İkinci Dünya
İkinci Dünya nedir?
Eski "ikinci dünya" terimi, bir zamanlar Sovyetler Birliği tarafından kontrol edilen ülkeleri içeriyordu. İkinci dünya ülkeleri, merkezi olarak planlanmış ekonomiler ve tek parti devletleriydi. Özellikle, "ikinci dünya" teriminin Sovyet ülkelerine atıfta bulunmak için kullanılması, Soğuk Savaş'ın sona ermesinden kısa bir süre sonra 1990'ların başında büyük ölçüde kullanım dışı kaldı.
Ancak ikinci dünya terimi, saldırgan terim " üçüncü dünya" ülkelerinden daha istikrarlı ve daha gelişmiş, ancak birinci dünya ülkelerinden daha az istikrarlı ve daha az gelişmiş ülkeleri kapsamak için de kullanılmıştır . Bu tanıma göre ikinci dünya ülkelerinin örnekleri arasında Latin ve Güney Amerika'nın neredeyse tamamı, Türkiye, Tayland, Güney Afrika ve diğerleri sayılabilir. Yatırımcılar bazen birinci dünya statüsüne doğru giden ikinci dünya ülkelerini bunun yerine "gelişmekte olan pazarlar" olarak adlandırıyorlar.
Bazı ülkeler bu iki tanımdan herhangi biri ile ikinci dünya olarak kabul edilebilir.
İkinci Dünyayı Anlamak
İlk tanıma göre, ikinci dünya ülkelerinin bazı örnekleri şunları içerir: diğerleri arasında Bulgaristan, Çek Cumhuriyeti, Macaristan, Polonya, Romanya, Rusya ve Çin.

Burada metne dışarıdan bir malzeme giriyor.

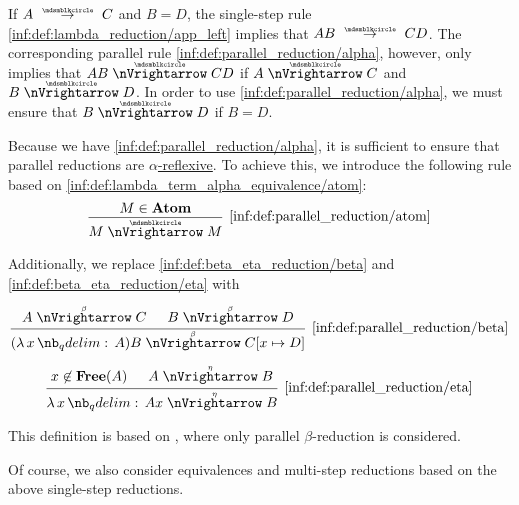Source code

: \begin{definition}
\begin{thmenum}
    If \( A \pred C \) and \( B = D \), the single-step rule \ref{inf:def:lambda_reduction/app_left} implies that \( AB \pred CD \). The corresponding parallel rule \ref{inf:def:parallel_reduction/alpha}, however, only implies that \( AB \ppred CD \) if \( A \ppred C \) and \( B \ppred D \). In order to use \ref{inf:def:parallel_reduction/alpha}, we must ensure that \( B \ppred D \) if \( B = D \).

    Because we have \ref{inf:def:parallel_reduction/alpha}, it is sufficient to ensure that parallel reductions are \hyperref[def:alpha_reflexive]{\( \alpha \)-reflexive}. To achieve this, we introduce the following rule based on \ref{inf:def:lambda_term_alpha_equivalence/atom}:
    \begin{equation*}\taglabel[\ensuremath{ \logic{ParAtom}_{\Anon} }]{inf:def:parallel_reduction/atom}
      \begin{prooftree}
        \hypo{ M \in \op*{Atom} }
        \infer1[\ref{inf:def:parallel_reduction/atom}]{ M \ppred M }
      \end{prooftree}
    \end{equation*}
  \end{thmenum}

   Additionally, we replace \ref{inf:def:beta_eta_reduction/beta} and \ref{inf:def:beta_eta_reduction/eta} with
  \begin{paracol}{2}
    \begin{leftcolumn}
      \begin{equation*}\taglabel[\ensuremath{ \logic{ParRed}_\beta }]{inf:def:parallel_reduction/beta}
        \begin{prooftree}
          \hypo{ A \pbred C }
          \hypo{ B \pbred D }
          \infer2[\ref{inf:def:parallel_reduction/beta}]{ (\qabs x A) B \pbred C[x \mapsto D] }.
        \end{prooftree}
      \end{equation*}
    \end{leftcolumn}

    \begin{rightcolumn}
      \begin{equation*}\taglabel[\ensuremath{ \logic{ParRed}_\eta }]{inf:def:parallel_reduction/eta}
        \begin{prooftree}
          \hypo{ x \not\in \op*{Free}(A) }
          \hypo{ A \pered B }
          \infer2[\ref{inf:def:parallel_reduction/eta}]{ \qabs x A x \pered B }.
        \end{prooftree}
      \end{equation*}
    \end{rightcolumn}
  \end{paracol}
\end{definition}
\begin{comments}
  \item This definition is based on \cite[\S 3.2.3]{Barendregt1984LambdaCalculus}, where only parallel \( \beta \)-reduction is considered.
  \item Of course, we also consider equivalences and multi-step reductions based on the above single-step reductions.
\end{comments}

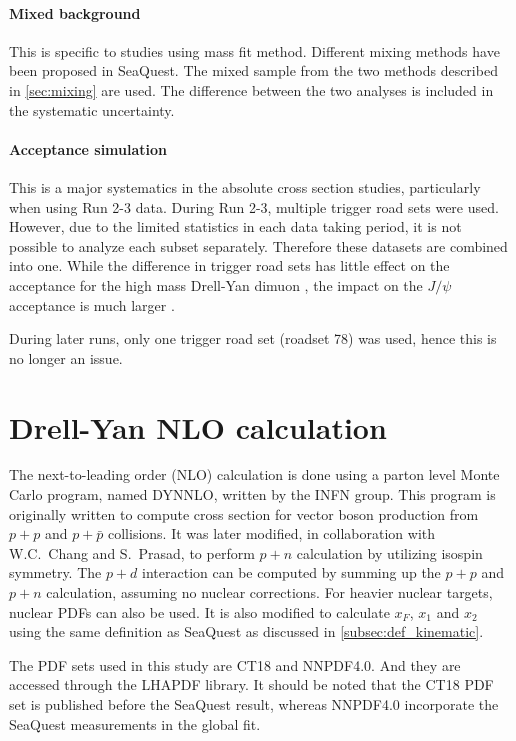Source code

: \documentclass[../main.tex]{subfiles}
\begin{document}
\paragraph{Mixed background}
This is specific to studies using mass fit method. Different mixing methods have been proposed in SeaQuest.
The mixed sample from the two methods described in \cref{sec:mixing} are used. The difference between
the two analyses is included in the systematic uncertainty.

\paragraph{Acceptance simulation}
This is a major systematics in the absolute cross section studies, particularly when using
Run 2-3 data.
During Run 2-3, multiple trigger road sets were used. However, due to the limited statistics in each
data taking period, it is not possible to analyze each subset separately. Therefore these datasets
are combined into one. While the difference in trigger road sets has little effect on the acceptance
for the high mass Drell-Yan dimuon \cite{jdove-8168}, the impact on the $J/\psi$ acceptance is much
larger \cite{chleung-9643}.

During later runs, only one trigger road set (roadset 78) was used, hence this is no
longer an issue.



\section{Drell-Yan NLO calculation}
\label{sec:DYNNLO}
The next-to-leading order (NLO) calculation is done using a parton level Monte
Carlo program, named DYNNLO, written by the INFN group\cite{catani2009,catani2007}. This program
is originally written to compute cross section for vector boson
production from $p+p$ and $p+\bar{p}$ collisions. It was later modified, in
collaboration with W.C.~Chang and S.~Prasad, to perform $p+n$ calculation
by utilizing isospin symmetry. The $p+d$ interaction can be computed by summing up
the $p+p$ and $p+n$ calculation, assuming no nuclear corrections. For heavier nuclear
targets, nuclear PDFs can also be used. It is also modified to calculate $x_F$, $x_1$ and $x_2$
using the same definition as SeaQuest as discussed in \cref{subsec:def_kinematic}.

The PDF sets used in this study are CT18\cite{hou2021} and NNPDF4.0\cite{ball2022a}.
And they are accessed through the LHAPDF library\cite{buckley2015}. It should be noted
that the CT18 PDF set is published before the SeaQuest result, whereas NNPDF4.0
incorporate the SeaQuest measurements\cite{dove2021} in the global fit.
\end{document}
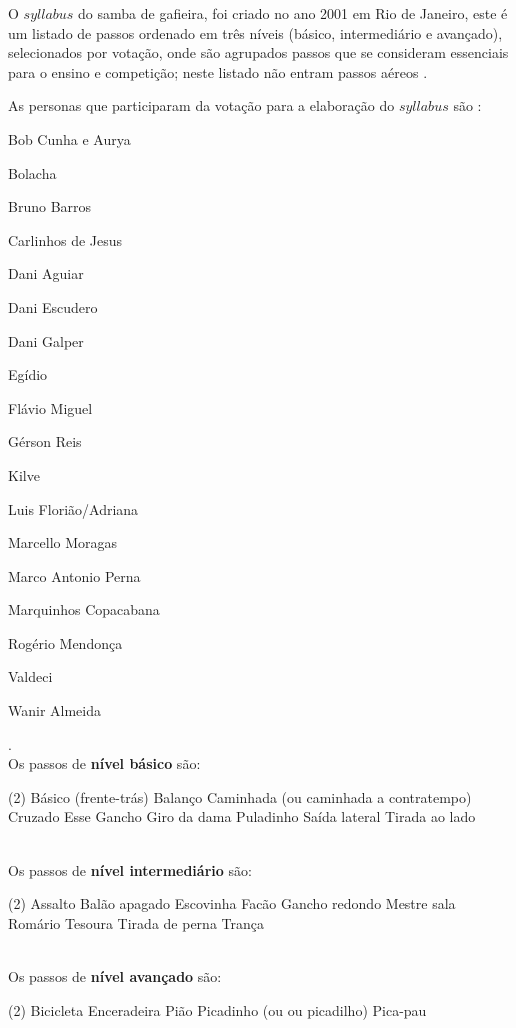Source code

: O $syllabus$  do samba de gafieira, foi criado no ano 2001 em Rio de Janeiro,
este é um listado de passos ordenado em três níveis (básico, intermediário e avançado),
selecionados por votação,
onde são agrupados passos que se consideram essenciais para o ensino e competição;
neste listado não entram passos aéreos \cite[pp. 144]{perna2002samba}.


As personas que participaram da votação para a elaboração do $syllabus$ são \cite[pp. 144]{perna2002samba}:
\begin{inparaitem}[$*$]
\item Bob Cunha e Aurya
\item Bolacha
\item Bruno Barros
\item Carlinhos de Jesus
\item Dani Aguiar
\item Dani Escudero
\item Dani Galper
\item Egídio
\item Flávio Miguel
\item Gérson Reis
\item Kilve
\item Luis Florião/Adriana
\item Marcello Moragas
\item Marco Antonio Perna
\item Marquinhos Copacabana
\item Rogério Mendonça
\item Valdeci
\item Wanir Almeida
\end{inparaitem}.\\



Os passos de \textbf{nível básico} são:
\begin{tasks}(2)
\task Básico (frente-trás)
\task Balanço 
\task Caminhada (ou caminhada a contratempo)
\task Cruzado
\task Esse
\task Gancho
\task Giro da dama
\task Puladinho
\task Saída lateral
\task Tirada ao lado
\end{tasks}~\\


Os passos de \textbf{nível intermediário} são:
\begin{tasks}(2)
\task Assalto
\task Balão apagado
\task Escovinha
\task Facão
\task Gancho redondo
\task Mestre sala
\task Romário
\task Tesoura
\task Tirada de perna
\task Trança
\end{tasks}~\\

Os passos de \textbf{nível avançado} são:
\begin{tasks}(2)
\task Bicicleta
\task Enceradeira
\task Pião
\task Picadinho (ou ou picadilho)
\task Pica-pau
\end{tasks}

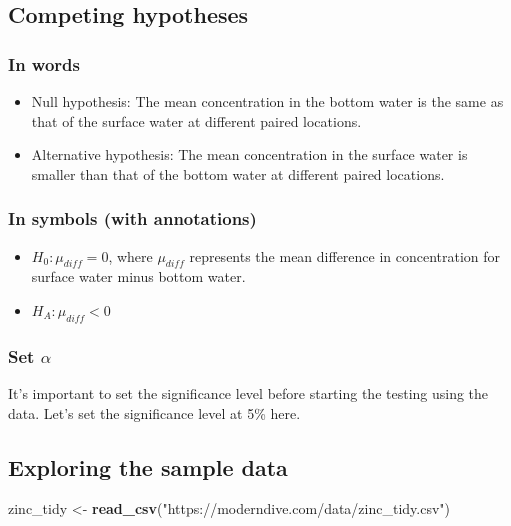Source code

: \documentclass[12pt,]{krantz}
\makeatletter
\newenvironment{Shaded}{\begin{snugshade}}{\end{snugshade}}
\newcommand{\KeywordTok}[1]{\textcolor[rgb]{0.27,0.27,0.27}{\textbf{#1}}}
\newcommand{\StringTok}[1]{\textcolor[rgb]{0.5,0.5,0.5}{#1}}
\newcommand{\NormalTok}[1]{#1}
\providecommand{\tightlist}{%
  \setlength{\itemsep}{0pt}\setlength{\parskip}{0pt}}
\newenvironment{kframe}{%
\medskip{}
\setlength{\fboxsep}{.8em}
 \def\at@end@of@kframe{}%
 \ifinner\ifhmode%
  \def\at@end@of@kframe{\end{minipage}}%
  \begin{minipage}{\columnwidth}%
 \fi\fi%
 \def\FrameCommand##1{\hskip\@totalleftmargin \hskip-\fboxsep
 \colorbox{shadecolor}{##1}\hskip-\fboxsep
     \hskip-\linewidth \hskip-\@totalleftmargin \hskip\columnwidth}%
 \MakeFramed {\advance\hsize-\width
   \@totalleftmargin\z@ \linewidth\hsize
   \@setminipage}}%
 {\par\unskip\endMakeFramed%
 \at@end@of@kframe}
\renewenvironment{Shaded}{\begin{kframe}}{\end{kframe}}
\theoremstyle{definition}
\theoremstyle{definition}
\theoremstyle{definition}
\theoremstyle{remark}
\makeatother
\begin{document}
\subsection{Competing hypotheses}\label{competing-hypotheses-4}

\subsubsection*{In words}\label{in-words-4}


\begin{itemize}
\item
  Null hypothesis: The mean concentration in the bottom water is the
  same as that of the surface water at different paired locations.
\item
  Alternative hypothesis: The mean concentration in the surface water is
  smaller than that of the bottom water at different paired locations.
\end{itemize}

\subsubsection*{In symbols (with
annotations)}\label{in-symbols-with-annotations-4}


\begin{itemize}
\tightlist
\item
  \(H_0: \mu_{diff} = 0\), where \(\mu_{diff}\) represents the mean
  difference in concentration for surface water minus bottom water.
\item
  \(H_A: \mu_{diff} < 0\)
\end{itemize}

\subsubsection*{\texorpdfstring{Set
\(\alpha\)}{Set \textbackslash{}alpha}}\label{set-alpha-4}


It's important to set the significance level before starting the testing
using the data. Let's set the significance level at 5\% here.

\subsection{Exploring the sample
data}\label{exploring-the-sample-data-4}

\begin{Shaded}
\begin{Highlighting}[]
\NormalTok{zinc_tidy <-}\StringTok{ }\KeywordTok{read_csv}\NormalTok{(}\StringTok{"https://moderndive.com/data/zinc_tidy.csv"}\NormalTok{)}
\end{Highlighting}
\end{Shaded}
\end{document}
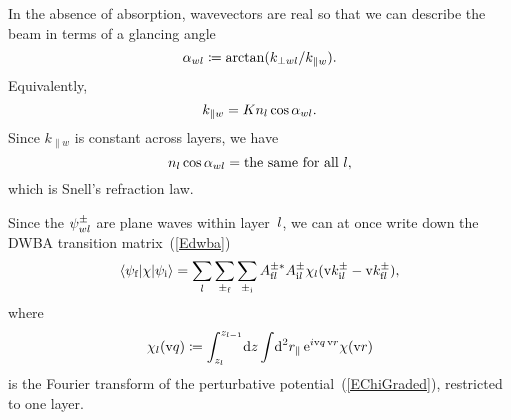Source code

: In the absence of absorption,
wavevectors are real
so that we can describe the beam in terms of a glancing angle
\begin{equation}\label{Edef_alpha}
  \alpha_{wl}\coloneqq \arctan(k_{\perp wl}/k_{\parallel w}).  
\end{equation}
Equivalently,
\begin{equation}
  k_{\parallel w}=K n_l \cos\alpha_{wl}. 
\end{equation}
Since $k_{\parallel w}$ is constant across layers,
we have
\begin{equation}\label{ESnell}
  n_l \cos\alpha_{wl} = \text{the same for all }l,
\end{equation}
which is Snell's refraction law.

Since the $\psi^\pm_{wl}$ are plane waves within layer~$l$,
we can at once write down the DWBA transition matrix~(\ref{Edwba})
%
\begin{equation}\label{Edwba_ml0}
  \left\langle \psi_{\text{f}}|\chi|\psi_{\text{i}}\right\rangle
  = \sum_{l} \sum_{\pm_{\text{f}}} \sum_{\pm_{\text{i}}}
    A^{\pm *}_{\text{f} l} A^\pm_{\text{i} l} 
     \chi_l(\text{v}{k}^\pm_{\text{i} l}-\text{v}{k}^\pm_{\text{f} l}),
\end{equation}
where
\begin{equation}\label{Echij}
  \chi_l(\text{v}{q})
  \coloneqq  \int_{z_l}^{z_{l-1}}\!\text{d} z \int\!\text{d}^2r_\parallel\, \text{e}^{i\text{v}{q}\,\text{v}{r}}\chi(\text{v}{r})
\end{equation}
%
is the Fourier transform
of the perturbative potential~(\ref{EChiGraded}),
restricted to one layer.

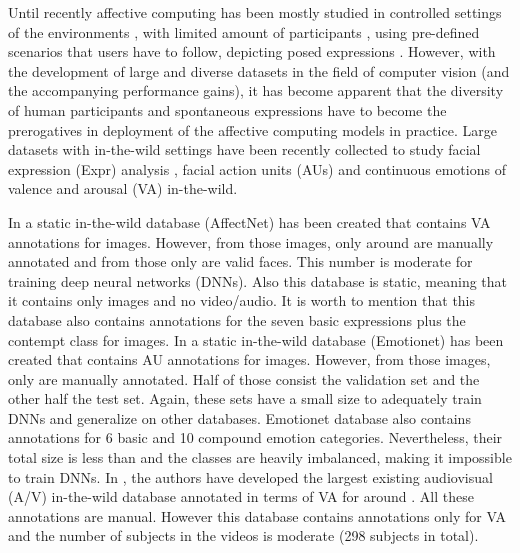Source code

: \documentclass{bmvc2k}
\begin{document}
Until recently affective computing has been mostly studied in controlled settings of the environments \cite{gross2010multi,lucey2010extended,tian2001recognizing,yin20063d,yin2008high}, with limited amount of participants \cite{pantic2005web,valstar2010induced,lyons1998japanese,ringeval2013introducing,bilakhia2015mahnob}, using pre-defined scenarios that users have to follow, depicting posed expressions \cite{aifanti2010mug,mckeown2011semaine}. 
However, with the development of large and diverse datasets in the field of computer vision (and the accompanying performance gains), it has become apparent that the diversity of human participants and spontaneous expressions have to become the prerogatives in deployment of the affective computing models in practice. 
Large datasets with in-the-wild settings have been recently collected  to study facial expression (Expr) analysis \cite{dalgleish2000handbook,cowie2003describing}, facial action units (AUs) \cite{ekman2002facial} and continuous emotions of valence and arousal (VA) \cite{whissel1989dictionary,russell1978evidence} in-the-wild. 

In \cite{mollahosseini2017affectnet} a static in-the-wild database (AffectNet) has been created that contains VA annotations for  images. However, from those images, only around  are manually annotated and from those only  are valid faces. This number is moderate for training deep neural networks (DNNs). Also this database is static, meaning that it contains only images and no video/audio. It is worth to mention that this database also contains annotations for the seven basic expressions plus the contempt class for  images.
In \cite{emotionet2016} a static in-the-wild database (Emotionet) has been created that contains AU annotations for  images. However, from those images, only  are manually annotated. Half of those consist the validation set and the other half the test set. Again, these sets have a small size to adequately train DNNs and generalize on other databases. Emotionet database also contains annotations for 6 basic and 10 compound emotion categories. Nevertheless, their total size is less than  and the classes are heavily imbalanced, making it impossible to train DNNs.
In \cite{kollias2019deep,zafeiriou2017aff}, the authors have developed the largest existing audiovisual (A/V) in-the-wild database annotated in terms of VA for around . All these annotations are manual. However this database contains annotations only for VA and the number of subjects in the videos is moderate (298 subjects in total).
\end{document}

İkinci tanımla ilgili olarak, jeo-stratejist ve London School of Economics doktorası Parag Khanna'ya göre, ne birinci dünya (OECD) ne de üçüncü dünya (en az gelişmiş veya LDC) ülkeleri olmayan yaklaşık 100 ülke var. Khanna, aynı ülke içinde birinci ve ikincinin bir arada bulunabileceğini vurgular; ikinci ve üçüncü; veya birinci ve üçüncü dünya özellikleri. Bir ülkenin başlıca metropol alanları birinci dünya özellikleri sergileyebilirken, kırsal alanları üçüncü dünya özellikleri sergileyebilir. Çin, Pekin ve Şanghay'da olağanüstü bir zenginlik sergiliyor, ancak kentsel olmayan bölgelerinin çoğu hala gelişmekte olarak kabul ediliyor.
Dünya Ayrımlarını Tanımlamada Temel Kriterler
Bir ülkenin durumunu belirlemek için işsizlik oranları, bebek ölüm oranları ve yaşam beklentisi, yaşam standartları ve gelir dağılımı gibi kriterler kullanılabilir.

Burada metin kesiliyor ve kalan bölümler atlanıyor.